You might not realize it, says Green, but there are many different roles in theater for teens—from set design to stage management, costuming, directing, and choreography. Each role requires different skills and personality traits, and a production needs them all to shine.
The organized teen:
If your teen thrives on organization and works well with others, stage managing might be the role for them, says Green.
The hands-on teen:
Someone who likes working with their hands and has a penchant for physics or geometry might love getting involved in set building and design.
The crafty teen:
Teens who like to sew or sift through thrift shops might be great at creating costumes and props.
The techie teen:
Teens who are comfortable with technology could excel at running the sound board and lighting.
The history-buff teen:
Dramaturgy might be where it’s at for teens who love history. “A dramaturg researches the world of the play—such as its historical time period and social issues and how they resonate for an audience today,” says Ginny Anderson, assistant professor of theater at Connecticut College.
Anderson’s advice for parents is to consider what your teen is already interested in and what personality traits stand out. “Theater is a great way to expand existing skills and interests in entirely new ways,” she says.
Benefits of Youth Theater
“Certain kids are really quiet, but when they get on stage, they’re a whole different person,” KaLyn remarks. “Talkative kids might clam up on stage and make good directors instead.”

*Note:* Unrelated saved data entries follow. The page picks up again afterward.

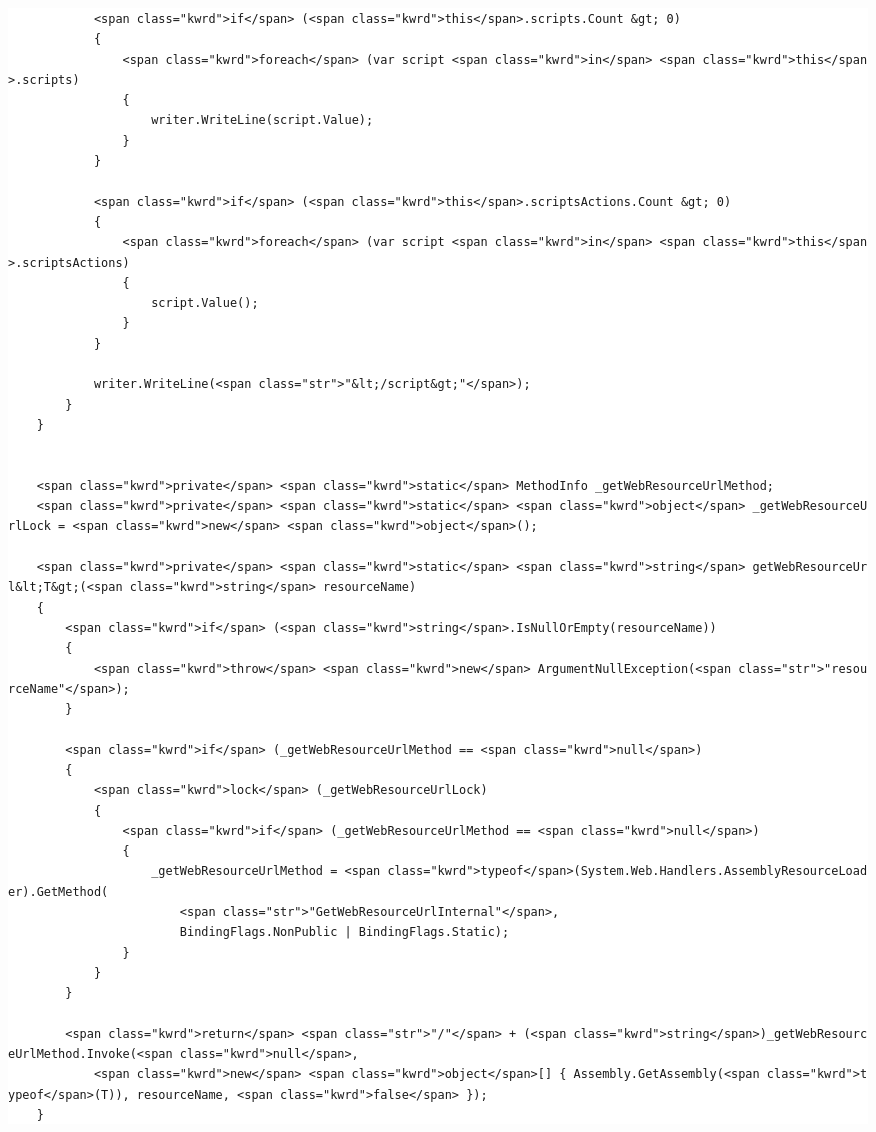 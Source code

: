                 <span class="kwrd">if</span> (<span class="kwrd">this</span>.scripts.Count &gt; 0)
                {
                    <span class="kwrd">foreach</span> (var script <span class="kwrd">in</span> <span class="kwrd">this</span>.scripts)
                    {
                        writer.WriteLine(script.Value);
                    }
                }

                <span class="kwrd">if</span> (<span class="kwrd">this</span>.scriptsActions.Count &gt; 0)
                {
                    <span class="kwrd">foreach</span> (var script <span class="kwrd">in</span> <span class="kwrd">this</span>.scriptsActions)
                    {
                        script.Value();
                    }
                }

                writer.WriteLine(<span class="str">"&lt;/script&gt;"</span>);
            }
        }


        <span class="kwrd">private</span> <span class="kwrd">static</span> MethodInfo _getWebResourceUrlMethod;
        <span class="kwrd">private</span> <span class="kwrd">static</span> <span class="kwrd">object</span> _getWebResourceUrlLock = <span class="kwrd">new</span> <span class="kwrd">object</span>();

        <span class="kwrd">private</span> <span class="kwrd">static</span> <span class="kwrd">string</span> getWebResourceUrl&lt;T&gt;(<span class="kwrd">string</span> resourceName)
        {
            <span class="kwrd">if</span> (<span class="kwrd">string</span>.IsNullOrEmpty(resourceName))
            {
                <span class="kwrd">throw</span> <span class="kwrd">new</span> ArgumentNullException(<span class="str">"resourceName"</span>);
            }

            <span class="kwrd">if</span> (_getWebResourceUrlMethod == <span class="kwrd">null</span>)
            {
                <span class="kwrd">lock</span> (_getWebResourceUrlLock)
                {
                    <span class="kwrd">if</span> (_getWebResourceUrlMethod == <span class="kwrd">null</span>)
                    {
                        _getWebResourceUrlMethod = <span class="kwrd">typeof</span>(System.Web.Handlers.AssemblyResourceLoader).GetMethod(
                            <span class="str">"GetWebResourceUrlInternal"</span>,
                            BindingFlags.NonPublic | BindingFlags.Static);
                    }
                }
            }

            <span class="kwrd">return</span> <span class="str">"/"</span> + (<span class="kwrd">string</span>)_getWebResourceUrlMethod.Invoke(<span class="kwrd">null</span>,
                <span class="kwrd">new</span> <span class="kwrd">object</span>[] { Assembly.GetAssembly(<span class="kwrd">typeof</span>(T)), resourceName, <span class="kwrd">false</span> });
        }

Either way, Green adds, theater for teens is a great way to gain self-confidence and work on some of the soft skills that aren’t always taught in school.
“Communication, teamwork, creative problem-solving—these are all things youth theater emphasizes,” says Green. “It’s a creative challenge to take an imagined story that might be really difficult to realize and then figure out with a group of people how to do that in a certain amount of time, with a limited amount of resources, and in a way that is authentic and engaging.”
Most of all, says KaLyn, theater is an opportunity to be you. “You can be the kind of kid who has the craziest ideas,” she says. “But in theater, that’s just normal.”